Ofcourse it shocked the hell out of me to hear news from my lost friend Rina. Yes, she is the same Rina I've been pining about for years, and yes she is one of the items on my unfinished business list. Anyway, all is well now. Truth is I was kinda worried meeting her again after two years of not speaking, worse being not in good terms. I told my friend Janice that there are times I'd think that it would better not to see her again at all. As I am already in that stage where I can remember our old times with fondness and a smile. It used to be really painful remembering her. But I knew this is something I will regret forever if I let the opportunity pass. This was not the time to be proud, there is no pride among friends, only honesty. Anyway, Rina is Rina as I've always known her. Not a thing has changed. . . well except that she is a million times richer and she drives her own car. It's so refreshing to talk to her as if nothing ever came between us, or no time nor spare has ever divided us. I missed this friend so much, and though I know it can never be the same as it was (coz she is now staying in NY), my heart rests at peace.
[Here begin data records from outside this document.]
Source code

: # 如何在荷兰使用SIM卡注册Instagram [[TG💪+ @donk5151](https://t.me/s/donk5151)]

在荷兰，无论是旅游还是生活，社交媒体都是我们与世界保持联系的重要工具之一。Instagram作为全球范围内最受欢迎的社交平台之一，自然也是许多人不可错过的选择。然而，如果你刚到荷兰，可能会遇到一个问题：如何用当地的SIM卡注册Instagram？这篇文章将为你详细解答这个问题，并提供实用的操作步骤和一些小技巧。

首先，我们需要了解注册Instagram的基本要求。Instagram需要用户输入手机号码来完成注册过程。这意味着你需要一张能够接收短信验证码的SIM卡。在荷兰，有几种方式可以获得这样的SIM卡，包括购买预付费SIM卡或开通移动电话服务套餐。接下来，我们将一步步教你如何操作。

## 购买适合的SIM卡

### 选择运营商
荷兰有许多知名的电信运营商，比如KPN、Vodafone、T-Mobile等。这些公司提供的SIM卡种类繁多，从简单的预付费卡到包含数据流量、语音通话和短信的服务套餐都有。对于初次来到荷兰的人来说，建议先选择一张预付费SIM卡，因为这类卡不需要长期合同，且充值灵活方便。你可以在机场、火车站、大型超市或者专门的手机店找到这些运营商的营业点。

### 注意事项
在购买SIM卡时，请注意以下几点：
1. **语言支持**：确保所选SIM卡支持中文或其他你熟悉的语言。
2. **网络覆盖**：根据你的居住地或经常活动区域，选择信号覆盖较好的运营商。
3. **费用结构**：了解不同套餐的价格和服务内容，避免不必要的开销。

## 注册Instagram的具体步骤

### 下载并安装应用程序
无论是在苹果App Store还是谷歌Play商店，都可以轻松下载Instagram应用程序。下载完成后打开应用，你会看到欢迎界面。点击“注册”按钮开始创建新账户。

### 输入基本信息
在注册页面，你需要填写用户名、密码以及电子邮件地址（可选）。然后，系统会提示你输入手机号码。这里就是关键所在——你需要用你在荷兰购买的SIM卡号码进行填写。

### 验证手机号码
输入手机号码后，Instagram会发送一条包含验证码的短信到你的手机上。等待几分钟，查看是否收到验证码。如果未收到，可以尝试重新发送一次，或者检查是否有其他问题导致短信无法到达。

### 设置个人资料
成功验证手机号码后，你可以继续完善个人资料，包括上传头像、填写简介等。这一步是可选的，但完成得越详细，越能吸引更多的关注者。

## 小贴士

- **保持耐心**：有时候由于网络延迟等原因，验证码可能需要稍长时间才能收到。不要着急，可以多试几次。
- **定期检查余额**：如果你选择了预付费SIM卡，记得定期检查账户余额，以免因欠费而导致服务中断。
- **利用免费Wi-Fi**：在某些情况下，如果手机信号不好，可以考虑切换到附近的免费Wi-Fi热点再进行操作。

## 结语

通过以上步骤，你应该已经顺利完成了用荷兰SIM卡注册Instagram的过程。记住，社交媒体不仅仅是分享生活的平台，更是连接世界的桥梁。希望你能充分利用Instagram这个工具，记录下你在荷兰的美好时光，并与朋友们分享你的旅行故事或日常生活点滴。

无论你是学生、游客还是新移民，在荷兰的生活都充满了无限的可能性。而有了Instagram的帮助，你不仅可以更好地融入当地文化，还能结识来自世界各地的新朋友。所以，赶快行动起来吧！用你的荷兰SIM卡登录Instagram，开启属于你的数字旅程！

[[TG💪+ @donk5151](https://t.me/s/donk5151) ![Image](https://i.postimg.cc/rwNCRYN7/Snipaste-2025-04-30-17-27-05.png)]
At this point, my Christmas is already perfect and complete. Truth is, Myke owes me no gift this Christmas as he already gave me a phone just this November. Hehehehe. . . eh uto2 eh! As they say. . . "bawal tumanggi sa grasya!" I will not describe how I feel now . . . I'm sure you know exactly how I feel now. . . .

Friday, December 08, 2006

Too busy for Chirstmas



Ok, so two weeks ago. . . we sent-off Myke little sister to London. I guess saying goodbye to someone is never easy, especially when family. I cried, I just can't stand seeing her so sad to leave behind Ma and De, plus Jay, her bf.

The week that followed is my parents' 50th anniversary! Can you imagine? 50 YEARS!!!! to think I am barely through my first year. . . hehehe. . . We just had mass and a simple breakfast. . . my mom requested us to tone down the event and make it as private and intimate as we can. Myke and I gave lola what she has been endlessly saving for for months now.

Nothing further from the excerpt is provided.